These and other aspects will be apparent from the embodiments described below.

BRIEF DESCRIPTION OF THE DRAWINGS

In the following detailed portion of the present disclosure, the aspects, embodiments, and implementations will be explained in more detail with reference to the example embodiments shown in the drawings, in which: Fig. 1 shows an illustration of a wearable electronic apparatus in accordance with an example of the embodiments of the disclosure, where the apparatus is worn by a user;

Fig. 2a shows a schematic bottom view of a wearable electronic apparatus in accordance with an example of the embodiments of the disclosure;

Fig. 2b shows a schematic top view of a wearable electronic apparatus in accordance with an example of the embodiments of the disclosure;

Fig. 3 illustrates differences in skin temperature distribution, and different temperature gradients, as detected by a wearable electronic apparatus in accordance with an example of the embodiments of the disclosure, along a direction perpendicular to a limb of a user when wearing said electronic apparatus;

Fig. 4 illustrates differences in skin temperature distribution, and the rate of change of the distribution, as detected by a wearable electronic apparatus in accordance with an example of the embodiments of the disclosure, along a direction perpendicular to a limb of a user when wearing said electronic apparatus;

DETAILED DESCRIPTION

The present invention relates to a wearable electronic apparatus 1 comprising a sensor group 2 comprising a plurality of temperature sensors 3, each temperature sensor 3 being configured to detect a skin temperature of a user within a sensor area of the temperature sensor Al, A2 and a processing unit 4 configured to calculate a rate of change of a skin temperature based on the detected skin temperatures within the sensor area Al, A2, a temperature gradient based on detected skin temperatures within at least two sensor areas Al, A2, and/or a rate of change of the temperature gradient based on the detected skin temperatures within at least two sensor areas Al, A2. Fig. 1 illustrates a wearable electronic apparatus 1 in the form of a bracelet or watch, the wearable electronic apparatus 1 may nevertheless have the form of any suitable wearable element such as a ring.

The wearable electronic apparatus may comprise a carrier substrate 6 configured to accommodate the sensor group 2 and a processing unit 4, described in more detail below.

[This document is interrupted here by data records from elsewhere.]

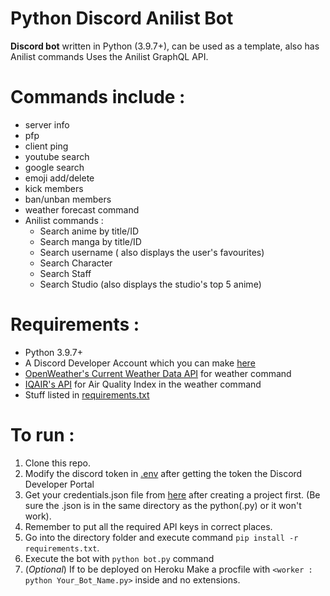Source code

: # Python Discord Anilist Bot
**Discord bot** written in Python (3.9.7+), can be used as a template, also has Anilist commands
Uses the Anilist GraphQL API.
# Commands include : 
* server info 
* pfp 
* client ping 
* youtube search 
* google search
* emoji add/delete
* kick members
* ban/unban members
* weather forecast command
* Anilist commands : 
  * Search anime by title/ID
  * Search manga by title/ID
  * Search username ( also displays the user's favourites)
  * Search Character
  * Search Staff 
  * Search Studio (also displays the studio's top 5 anime)
# Requirements :
 * Python 3.9.7+
 * A Discord Developer Account which you can make [here](https://discord.com/developers/docs/intro)
 * [OpenWeather's Current Weather Data API](https://openweathermap.org/current) for weather command 
 * [IQAIR's API](https://api-docs.iqair.com/) for Air Quality Index in the weather command
 * Stuff listed in [requirements.txt](https://github.com/saronik/PythonDiscordBot/blob/main/requirements.txt)
# **To run :**
  1. Clone this repo.
  2. Modify the discord token in [.env](https://github.com/saronik/PythonDiscordBot/blob/main/.env) after getting the token the Discord Developer Portal
  3. Get your credentials.json file from [here](https://console.cloud.google.com/apis/credentials) after creating a project first. (Be sure the .json is in the same directory as the python(.py) or it won't work).
  4. Remember to put all the required API keys in correct places.
  5. Go into the directory folder and execute command `pip install -r requirements.txt`.
  6. Execute the bot with `python bot.py` command
  7. (*Optional*) If to be deployed on Heroku Make a procfile with `<worker : python Your_Bot_Name.py>` inside and no extensions.
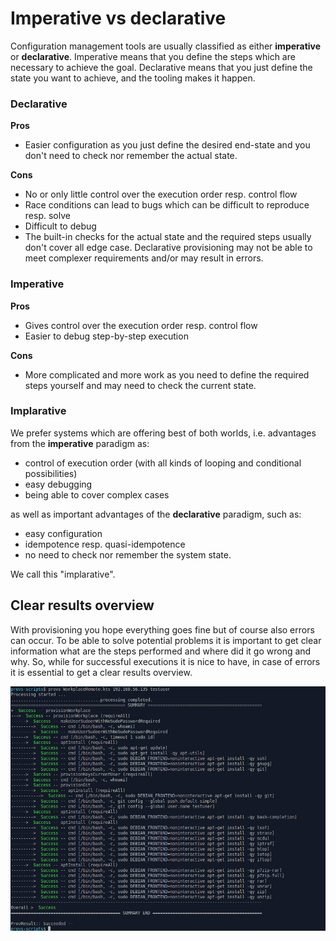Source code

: # Imperative vs declarative

Configuration management tools are usually classified as either **imperative** or **declarative**.
Imperative means that you define the steps which are necessary to achieve the goal.
Declarative means that you just define the state you want to achieve, and the tooling makes it happen.

### Declarative

**Pros**
* Easier configuration as you just define the desired end-state 
  and you don't need to check nor remember the actual state. 


**Cons**

* No or only little control over the execution order resp. control flow
* Race conditions can lead to bugs which can be difficult to reproduce resp. solve
* Difficult to debug
* The built-in checks for the actual state and the required steps usually don't cover all edge case.
  Declarative provisioning may not be able to meet complexer requirements and/or may result in errors.


### Imperative

**Pros**
* Gives control over the execution order resp. control flow
* Easier to debug step-by-step execution

**Cons**

* More complicated and more work as you need to define the required steps yourself and may need to check the current state.


### Implarative

We prefer systems which are offering best of both worlds, i.e. advantages from the **imperative** paradigm as:
* control of execution order (with all kinds of looping and conditional possibilities)
* easy debugging
* being able to cover complex cases

as well as important advantages of the **declarative** paradigm, such as:
* easy configuration
* idempotence resp. quasi-idempotence
* no need to check nor remember the system state.

We call this "implarative".

## Clear results overview

With provisioning you hope everything goes fine but of course also errors can occur.
To be able to solve potential problems it is important to get clear information what are the steps performed and where did it go wrong and why.
So, while for successful executions it is nice to have, in case of errors it is essential to get a clear results overview.

![](/resources/images/results-overview.png)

The carrier substrate 6 is configured to enclose a limb, of the user when worn by the user, e.g. a wrist or a finger of the user. As shown in Fig. 2a, the sensor group 2 may be arranged at a bottom of the carrier substrate 6, e.g. the bottom of a watch body or in a wist strap such that the temperature sensors 3 can be in contact with the underside of the user’s wrist. The carrier substrate 6 may comprise any suitable material such as fabric, plastic, or metal.

As mentioned above, the wearable electronic apparatus comprises a sensor group 2. The sensor group 2 comprises a plurality of interspaced temperature sensors 3. The temperature sensors 3 are interspaced, i.e. each temperature sensor 3 is arranged at a suitable distance from adjacent temperature sensors 3.

Each temperature sensor 3 is configured to detect the skin temperature of the user within a sensor area Al, A2, i.e. each temperature sensor 3 is configured to detect skin temperatures within its own sensor area.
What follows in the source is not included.